WORKING DATA
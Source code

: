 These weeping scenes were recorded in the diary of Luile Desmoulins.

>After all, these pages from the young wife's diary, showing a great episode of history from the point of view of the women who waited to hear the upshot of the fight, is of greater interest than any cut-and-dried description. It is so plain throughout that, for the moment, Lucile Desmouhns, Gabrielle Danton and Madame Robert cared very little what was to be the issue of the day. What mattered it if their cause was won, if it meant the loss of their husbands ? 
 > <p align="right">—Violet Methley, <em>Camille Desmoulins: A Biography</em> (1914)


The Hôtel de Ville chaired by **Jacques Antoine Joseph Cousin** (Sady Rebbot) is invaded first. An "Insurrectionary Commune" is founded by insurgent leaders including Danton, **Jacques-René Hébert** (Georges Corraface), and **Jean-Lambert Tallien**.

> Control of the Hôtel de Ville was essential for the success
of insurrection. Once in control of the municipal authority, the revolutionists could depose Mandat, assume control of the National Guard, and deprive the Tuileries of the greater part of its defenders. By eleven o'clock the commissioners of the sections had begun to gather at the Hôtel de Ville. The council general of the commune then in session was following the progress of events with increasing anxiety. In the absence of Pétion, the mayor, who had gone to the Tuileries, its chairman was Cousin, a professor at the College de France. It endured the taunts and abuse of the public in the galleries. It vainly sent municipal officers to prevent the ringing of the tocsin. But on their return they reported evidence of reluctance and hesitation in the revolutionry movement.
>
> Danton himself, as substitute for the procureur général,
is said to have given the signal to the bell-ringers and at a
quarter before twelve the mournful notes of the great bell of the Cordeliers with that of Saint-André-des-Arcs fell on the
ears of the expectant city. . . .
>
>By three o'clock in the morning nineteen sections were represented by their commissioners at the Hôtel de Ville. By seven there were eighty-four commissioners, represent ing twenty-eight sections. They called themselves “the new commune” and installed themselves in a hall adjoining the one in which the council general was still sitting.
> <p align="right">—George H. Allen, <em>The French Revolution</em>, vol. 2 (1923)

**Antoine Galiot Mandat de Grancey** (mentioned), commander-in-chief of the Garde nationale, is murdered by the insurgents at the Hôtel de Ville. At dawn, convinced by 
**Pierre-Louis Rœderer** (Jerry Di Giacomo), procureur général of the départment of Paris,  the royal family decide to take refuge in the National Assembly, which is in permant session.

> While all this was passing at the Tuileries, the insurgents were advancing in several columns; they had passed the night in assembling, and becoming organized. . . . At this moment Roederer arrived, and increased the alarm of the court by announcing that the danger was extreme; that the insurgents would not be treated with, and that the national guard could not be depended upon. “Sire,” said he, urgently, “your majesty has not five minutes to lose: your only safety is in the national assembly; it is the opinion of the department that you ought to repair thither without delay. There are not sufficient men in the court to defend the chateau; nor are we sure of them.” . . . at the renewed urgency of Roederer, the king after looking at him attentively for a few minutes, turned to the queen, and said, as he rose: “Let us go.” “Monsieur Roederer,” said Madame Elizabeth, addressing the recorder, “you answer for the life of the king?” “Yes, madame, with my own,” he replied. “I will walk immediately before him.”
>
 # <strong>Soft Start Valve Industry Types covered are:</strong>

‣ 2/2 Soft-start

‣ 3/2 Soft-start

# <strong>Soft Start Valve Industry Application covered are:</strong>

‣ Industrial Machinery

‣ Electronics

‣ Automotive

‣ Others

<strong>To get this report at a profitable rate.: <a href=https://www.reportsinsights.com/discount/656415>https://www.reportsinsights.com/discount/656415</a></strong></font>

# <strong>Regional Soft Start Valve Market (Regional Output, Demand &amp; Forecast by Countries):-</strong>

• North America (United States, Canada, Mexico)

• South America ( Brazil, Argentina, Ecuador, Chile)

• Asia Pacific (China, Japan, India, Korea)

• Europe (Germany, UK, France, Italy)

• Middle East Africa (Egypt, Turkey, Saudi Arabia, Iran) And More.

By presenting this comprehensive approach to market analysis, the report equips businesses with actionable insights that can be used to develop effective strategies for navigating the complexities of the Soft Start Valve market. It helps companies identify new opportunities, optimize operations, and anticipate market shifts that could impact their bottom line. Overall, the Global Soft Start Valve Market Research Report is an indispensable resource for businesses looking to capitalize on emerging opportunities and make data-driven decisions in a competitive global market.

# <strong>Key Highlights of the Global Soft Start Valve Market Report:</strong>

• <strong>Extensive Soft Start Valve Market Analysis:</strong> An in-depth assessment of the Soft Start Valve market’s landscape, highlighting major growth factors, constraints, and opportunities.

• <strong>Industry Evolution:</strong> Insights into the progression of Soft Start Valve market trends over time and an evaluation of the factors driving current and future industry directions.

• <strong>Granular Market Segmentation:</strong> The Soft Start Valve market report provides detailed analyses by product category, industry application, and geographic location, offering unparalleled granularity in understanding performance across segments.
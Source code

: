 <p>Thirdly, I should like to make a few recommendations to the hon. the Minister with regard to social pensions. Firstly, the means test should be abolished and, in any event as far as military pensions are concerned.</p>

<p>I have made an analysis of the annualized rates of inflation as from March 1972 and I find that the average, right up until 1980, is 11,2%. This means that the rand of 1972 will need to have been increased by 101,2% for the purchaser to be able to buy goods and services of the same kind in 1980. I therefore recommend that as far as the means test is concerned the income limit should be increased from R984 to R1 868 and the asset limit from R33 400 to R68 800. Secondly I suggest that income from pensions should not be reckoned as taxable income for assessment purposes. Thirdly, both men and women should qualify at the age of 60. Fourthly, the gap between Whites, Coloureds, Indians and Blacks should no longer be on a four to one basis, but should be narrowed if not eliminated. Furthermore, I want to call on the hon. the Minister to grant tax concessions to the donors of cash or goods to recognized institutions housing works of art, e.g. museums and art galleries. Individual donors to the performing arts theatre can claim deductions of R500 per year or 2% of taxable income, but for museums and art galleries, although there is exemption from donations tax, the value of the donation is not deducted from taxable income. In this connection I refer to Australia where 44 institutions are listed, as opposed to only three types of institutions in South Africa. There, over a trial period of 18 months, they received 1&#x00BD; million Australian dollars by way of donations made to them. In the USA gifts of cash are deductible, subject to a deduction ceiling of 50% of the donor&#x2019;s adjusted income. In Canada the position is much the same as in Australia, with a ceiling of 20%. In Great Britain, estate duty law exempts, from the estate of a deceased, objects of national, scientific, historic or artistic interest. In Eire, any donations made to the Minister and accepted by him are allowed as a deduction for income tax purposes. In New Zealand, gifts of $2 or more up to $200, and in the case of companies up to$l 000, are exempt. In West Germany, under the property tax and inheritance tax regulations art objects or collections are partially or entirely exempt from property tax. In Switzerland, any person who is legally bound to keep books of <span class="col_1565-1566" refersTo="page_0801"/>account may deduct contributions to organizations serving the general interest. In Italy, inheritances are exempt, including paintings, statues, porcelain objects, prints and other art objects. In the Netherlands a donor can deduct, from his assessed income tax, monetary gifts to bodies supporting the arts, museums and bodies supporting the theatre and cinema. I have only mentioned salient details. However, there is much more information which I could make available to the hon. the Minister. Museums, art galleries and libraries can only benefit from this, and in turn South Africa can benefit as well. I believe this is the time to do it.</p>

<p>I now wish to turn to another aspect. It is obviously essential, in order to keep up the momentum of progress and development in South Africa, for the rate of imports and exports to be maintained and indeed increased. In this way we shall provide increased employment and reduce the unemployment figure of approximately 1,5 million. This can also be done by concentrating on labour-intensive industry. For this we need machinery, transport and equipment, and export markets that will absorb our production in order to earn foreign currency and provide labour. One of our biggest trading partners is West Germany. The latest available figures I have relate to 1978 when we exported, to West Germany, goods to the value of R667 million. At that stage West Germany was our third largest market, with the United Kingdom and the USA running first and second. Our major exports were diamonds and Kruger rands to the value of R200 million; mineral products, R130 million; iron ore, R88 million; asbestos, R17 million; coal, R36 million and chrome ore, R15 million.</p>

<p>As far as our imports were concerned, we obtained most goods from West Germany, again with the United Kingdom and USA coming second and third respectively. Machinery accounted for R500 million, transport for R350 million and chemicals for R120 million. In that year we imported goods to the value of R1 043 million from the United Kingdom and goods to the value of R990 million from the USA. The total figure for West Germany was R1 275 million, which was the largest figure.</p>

REQUIRED WORK
Once the line with "was still sitting." is found in the records above, print exactly that line and every line after it through the line with "in permant session.".

EXERCISE OUTPUT
>By three o'clock in the morning nineteen sections were represented by their commissioners at the Hôtel de Ville. By seven there were eighty-four commissioners, represent ing twenty-eight sections. They called themselves “the new commune” and installed themselves in a hall adjoining the one in which the council general was still sitting.
> <p align="right">—George H. Allen, <em>The French Revolution</em>, vol. 2 (1923)

**Antoine Galiot Mandat de Grancey** (mentioned), commander-in-chief of the Garde nationale, is murdered by the insurgents at the Hôtel de Ville. At dawn, convinced by 
**Pierre-Louis Rœderer** (Jerry Di Giacomo), procureur général of the départment of Paris,  the royal family decide to take refuge in the National Assembly, which is in permant session.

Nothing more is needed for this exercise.